== PROBLEM ==
Show each line in the listing below that contains the word "操作名称".

== DATA LISTING ==
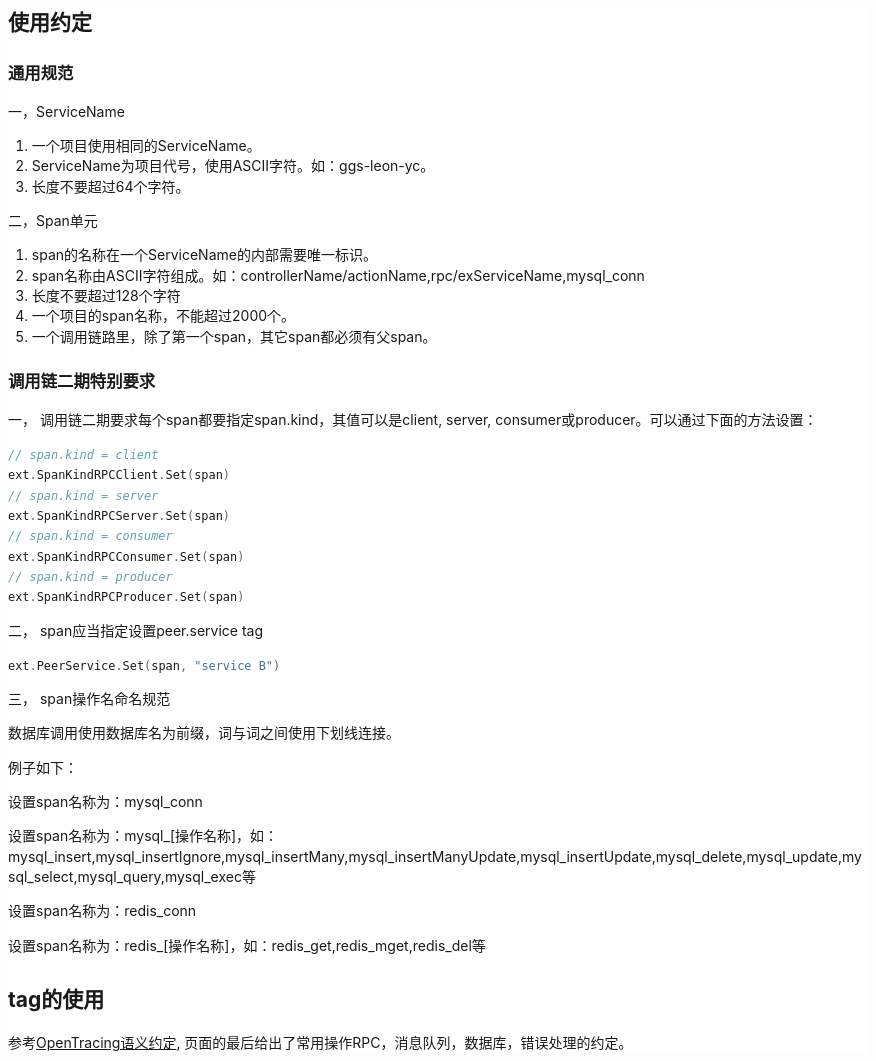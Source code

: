 ## 使用约定

### 通用规范

一，ServiceName

1. 一个项目使用相同的ServiceName。
2. ServiceName为项目代号，使用ASCII字符。如：ggs-leon-yc。
3. 长度不要超过64个字符。

二，Span单元

1. span的名称在一个ServiceName的内部需要唯一标识。
2. span名称由ASCII字符组成。如：controllerName/actionName,rpc/exServiceName,mysql_conn
3. 长度不要超过128个字符
4. 一个项目的span名称，不能超过2000个。
5. 一个调用链路里，除了第一个span，其它span都必须有父span。

### 调用链二期特别要求

一， 调用链二期要求每个span都要指定span.kind，其值可以是client, server, consumer或producer。可以通过下面的方法设置：

```go
// span.kind = client
ext.SpanKindRPCClient.Set(span)
// span.kind = server
ext.SpanKindRPCServer.Set(span)
// span.kind = consumer
ext.SpanKindRPCConsumer.Set(span)
// span.kind = producer
ext.SpanKindRPCProducer.Set(span)
```

二， span应当指定设置peer.service tag

```go
ext.PeerService.Set(span, "service B")
```

三， span操作名命名规范

数据库调用使用数据库名为前缀，词与词之间使用下划线连接。

例子如下：

设置span名称为：mysql_conn

设置span名称为：mysql_[操作名称]，如：mysql_insert,mysql_insertIgnore,mysql_insertMany,mysql_insertManyUpdate,mysql_insertUpdate,mysql_delete,mysql_update,mysql_select,mysql_query,mysql_exec等

设置span名称为：redis_conn

设置span名称为：redis_[操作名称]，如：redis_get,redis_mget,redis_del等

## tag的使用

参考[OpenTracing语义约定](https://github.com/opentracing/specification/blob/master/semantic_conventions.md), 页面的最后给出了常用操作RPC，消息队列，数据库，错误处理的约定。
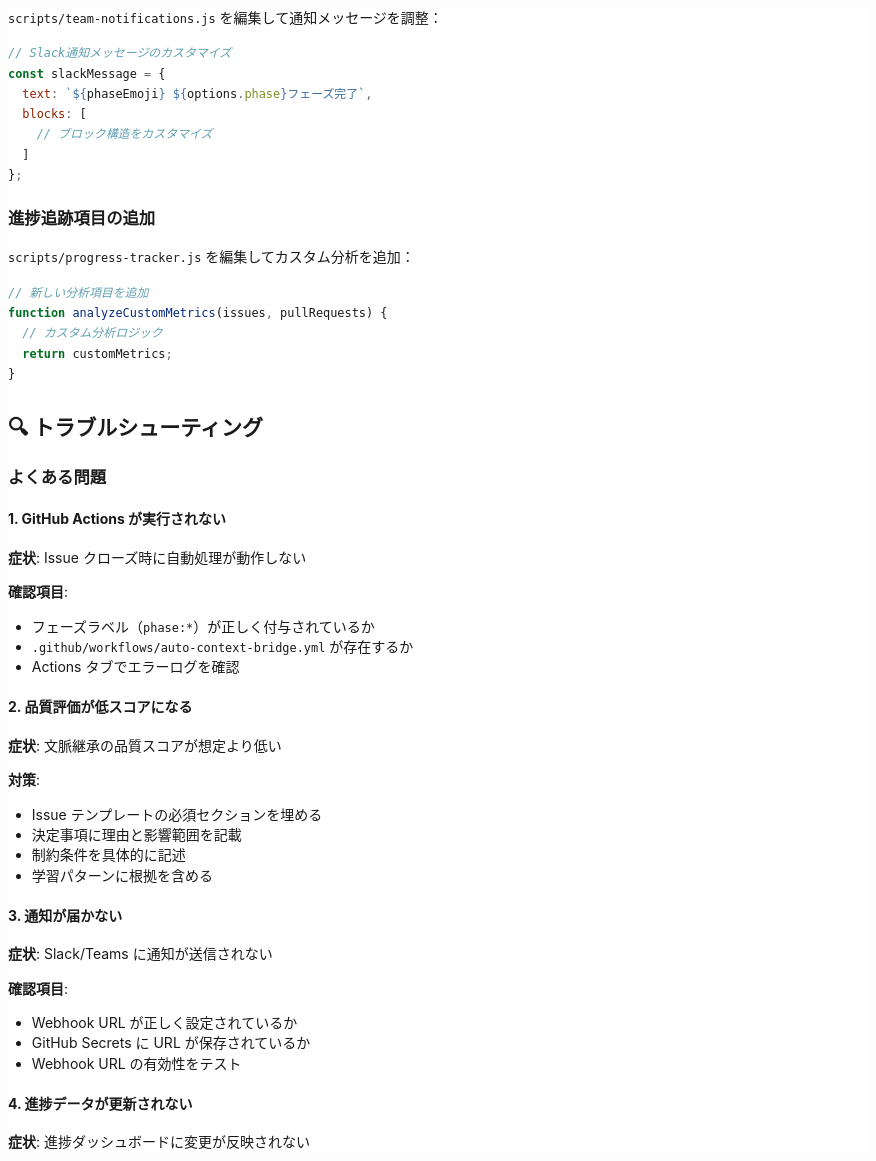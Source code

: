 `scripts/team-notifications.js` を編集して通知メッセージを調整：

```javascript
// Slack通知メッセージのカスタマイズ
const slackMessage = {
  text: `${phaseEmoji} ${options.phase}フェーズ完了`,
  blocks: [
    // ブロック構造をカスタマイズ
  ]
};
```

### 進捗追跡項目の追加

`scripts/progress-tracker.js` を編集してカスタム分析を追加：

```javascript
// 新しい分析項目を追加
function analyzeCustomMetrics(issues, pullRequests) {
  // カスタム分析ロジック
  return customMetrics;
}
```

## 🔍 トラブルシューティング

### よくある問題

#### 1. GitHub Actions が実行されない
**症状**: Issue クローズ時に自動処理が動作しない

**確認項目**:
- フェーズラベル（`phase:*`）が正しく付与されているか
- `.github/workflows/auto-context-bridge.yml` が存在するか
- Actions タブでエラーログを確認

#### 2. 品質評価が低スコアになる
**症状**: 文脈継承の品質スコアが想定より低い

**対策**:
- Issue テンプレートの必須セクションを埋める
- 決定事項に理由と影響範囲を記載
- 制約条件を具体的に記述
- 学習パターンに根拠を含める

#### 3. 通知が届かない
**症状**: Slack/Teams に通知が送信されない

**確認項目**:
- Webhook URL が正しく設定されているか
- GitHub Secrets に URL が保存されているか
- Webhook URL の有効性をテスト

#### 4. 進捗データが更新されない
**症状**: 進捗ダッシュボードに変更が反映されない

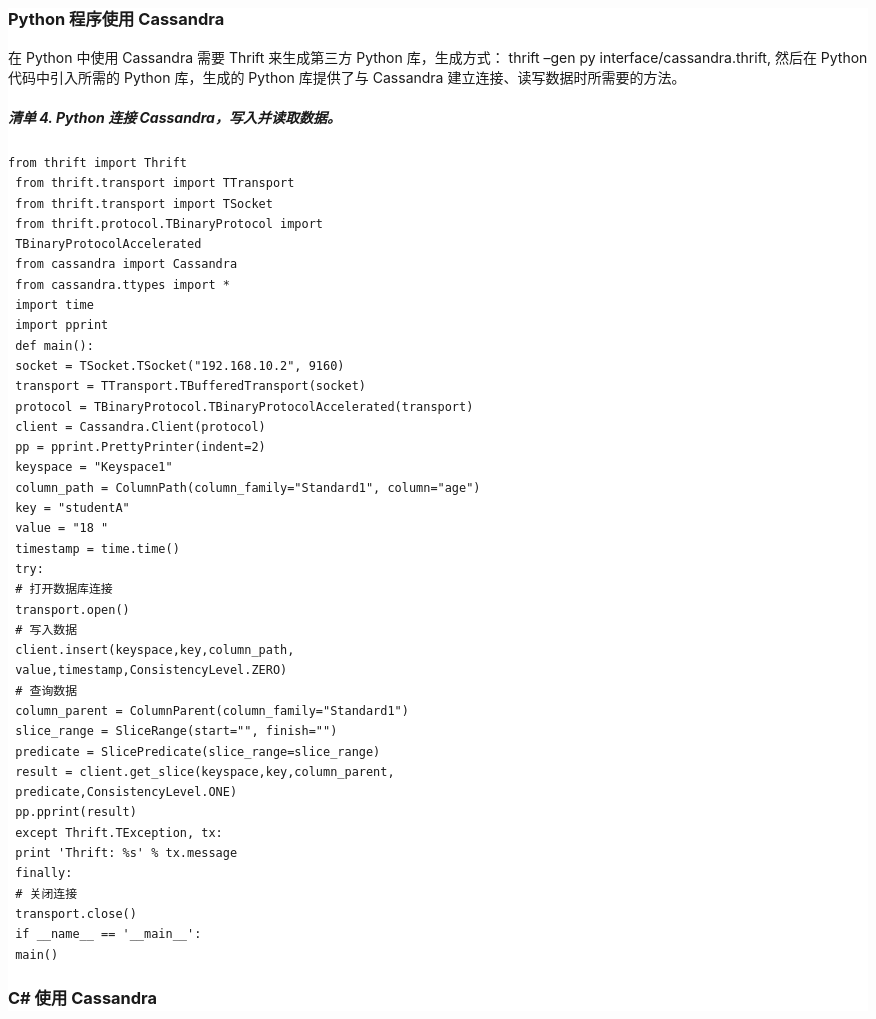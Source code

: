 ### Python 程序使用 Cassandra

在 Python 中使用 Cassandra 需要 Thrift 来生成第三方 Python 库，生成方式： thrift –gen py interface/cassandra.thrift, 然后在 Python 代码中引入所需的 Python 库，生成的 Python 库提供了与 Cassandra 建立连接、读写数据时所需要的方法。

##### 清单 4\. Python 连接 Cassandra，写入并读取数据。

```
from thrift import Thrift
 from thrift.transport import TTransport
 from thrift.transport import TSocket
 from thrift.protocol.TBinaryProtocol import
 TBinaryProtocolAccelerated
 from cassandra import Cassandra
 from cassandra.ttypes import *
 import time
 import pprint
 def main():
 socket = TSocket.TSocket("192.168.10.2", 9160)
 transport = TTransport.TBufferedTransport(socket)
 protocol = TBinaryProtocol.TBinaryProtocolAccelerated(transport)
 client = Cassandra.Client(protocol)
 pp = pprint.PrettyPrinter(indent=2)
 keyspace = "Keyspace1"
 column_path = ColumnPath(column_family="Standard1", column="age")
 key = "studentA"
 value = "18 "
 timestamp = time.time()
 try:
 # 打开数据库连接
 transport.open()
 # 写入数据
 client.insert(keyspace,key,column_path,
 value,timestamp,ConsistencyLevel.ZERO)
 # 查询数据
 column_parent = ColumnParent(column_family="Standard1")
 slice_range = SliceRange(start="", finish="")
 predicate = SlicePredicate(slice_range=slice_range)
 result = client.get_slice(keyspace,key,column_parent,
 predicate,ConsistencyLevel.ONE)
 pp.pprint(result)
 except Thrift.TException, tx:
 print 'Thrift: %s' % tx.message
 finally:
 # 关闭连接
 transport.close()
 if __name__ == '__main__':
 main() 
```

### C# 使用 Cassandra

== ANSWER SPACE ==
设置span名称为：mysql_[操作名称]，如：mysql_insert,mysql_insertIgnore,mysql_insertMany,mysql_insertManyUpdate,mysql_insertUpdate,mysql_delete,mysql_update,mysql_select,mysql_query,mysql_exec等
设置span名称为：redis_[操作名称]，如：redis_get,redis_mget,redis_del等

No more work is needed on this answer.